I have not really had a chance to actually sit down and just breathe for quite a while. I got scared the other morning as my alarm went off. I actually woke up in this weird place that I sort of recognized...my own bed. It's true. I had a hard time remembering where I was. I have really not been around since I left for Mt Washington Hill Climb back in August. I was home for a couple of days then it was off to Worlds in Canada. After that I was home for a couple of days then it was off to Europe for a couple of weeks. Upon my return (of one day) I boarded yet another plane and went to work at Interbike in Vegas for the week. I finally got home ...and decided that I couldn't stay at home. I needed to get away from the pending pile of duffels and bikes that sit piled in my living room, so I left for the weekend. I needed it. I managed to sit by a lake, without my bike and just breathe. It probably sounds weird, but you should try it sometime. It feels great.
Since then, I have done a lot of reassembly to the other parts of my life. When you spend as much time on the bike as I did, a lot of things get pushed aside. So now I am in the process of doing all of those things I set aside reluctantly or not. Lately, I have reunited with friends and family, managed to get in some epic riding in the Sierras before the winter sets in, and worked on my new career at Clif Bar. Many of you have asked me if I have had a problem settling in to my new job and my new life. Do I miss what I was? The simple answer is no. It was time. I was ready to give it my all and then be satisfied with the results. I loved EVERY second of my time training and racing. There was not a pedal stroke that went by that I did not appreciate. But as the saying goes, "Life goes on." I still love riding my bike, and that is the way I always want it to be. But I love a lot of other things too.
My travels have given me so much perspective on life, and it is the bike that has provided me with these opportunities. To sum up what I have seen and learned would nearly impossible.
I will provide stories and pictures as time warrants, but for now let me just share a defining moment...
As a ride leader on MS Global, I was able to share in many personal victories as we rode around Mont Blanc in September. The third day of MS Global, the skies opened up. Rain and wind with the possibility of snow were the forecast. We were to climb the highest and longest pass of the entire trip, Le Grand St. Bernard from Switzerland to Italy. The last 15k was some of the toughest stretch of road I have seen on a bike.
I rode with a strong group of riders, of which a few had MS. For one person in particular, it was her first time riding in Europe. She had no idea what was in store for her coming from Houston where the highest point there is the pitchers mound in the Superdome. We were riding over the shoulder of Mont Blanc. No easy feat even for a seasoned rider like myself. She had it in their mind that she was going to conquer the climb of the day no matter what. With me riding in support…every pedal stroke of the way offering words of encouragement, I caught a glimpse of a Serono rider ahead. It was at that moment that I had an epiphany. In front of me was a Serono Rider. Without Serono and the MS drugs they produce many individuals with MS would not be able to ride a bike, go for a hike or just maintain a quality of life. Right behind me was one of the fundraising cyclists. Without fundraising efforts of the cyclists MS research would not be funded. On my left side was the van with the staff. Without the Tyler Hamilton Foundation and the staff we would not all have come together. And on my right was an individual with MS, determined to reach the top. We all need each other, one depending on the other. MS Global is about community, working together in the fights against MS.
I highly recommend doing something like the MS Global. It is a life altering experience in which you will not only challenge yourself physically, but you will enrich the lives of many in the process.
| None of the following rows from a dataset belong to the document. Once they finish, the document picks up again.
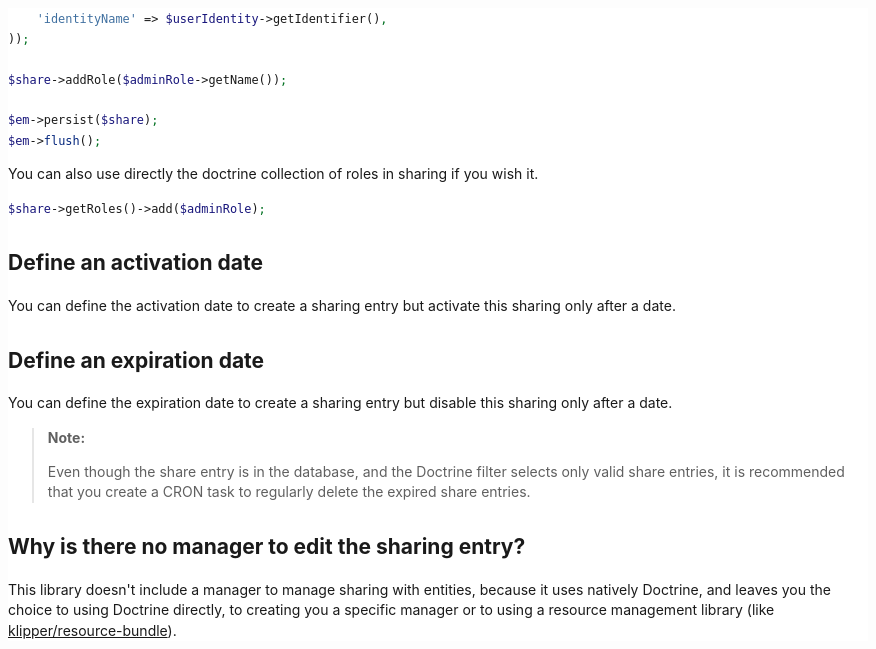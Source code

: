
 ```php
    'identityName' => $userIdentity->getIdentifier(),
));

$share->addRole($adminRole->getName());

$em->persist($share);
$em->flush();
```

You can also use directly the doctrine collection of roles in sharing if you wish it.

```php
$share->getRoles()->add($adminRole);
```

## Define an activation date

You can define the activation date to create a sharing entry but activate this sharing
only after a date.

## Define an expiration date

You can define the expiration date to create a sharing entry but disable this sharing
only after a date.

> **Note:**
>
> Even though the share entry is in the database, and the Doctrine filter selects only valid
> share entries, it is recommended that you create a CRON task to regularly delete the expired
> share entries.

## Why is there no manager to edit the sharing entry?

This library doesn't include a manager to manage sharing with entities, because it uses natively Doctrine,
and leaves you the choice to using Doctrine directly, to creating you a specific manager or to using a
resource management library (like [klipper/resource-bundle](https://github.com/klipperdev/resource-bundle)).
More to come soon, I promise. For now...

Enjoy the ride.

Nov 3, 2006

A Whole New World

CIMG1425

Long time since I posted....I know, but I have been busy. Europe, Vegas, Tahoe, Pinecrest, Marin, Tahoe....Just because I have retired does not mean I have stopped riding. It just means I can ride wherever I want, whenever I want, however I want...or not at all.
I am off on yet another adventure this weekend; My cabin, to grab one more high Sierra mountain bike weekend before the snows hits. This time with the hooligans that got me into 24 Hour racing way back in the day. (I can say that now...right?)
Upon my return, I will start posting again. I am ready. I have lot's to share. I've been doing a lot of thinking.
Till then, Enjoy the Ride!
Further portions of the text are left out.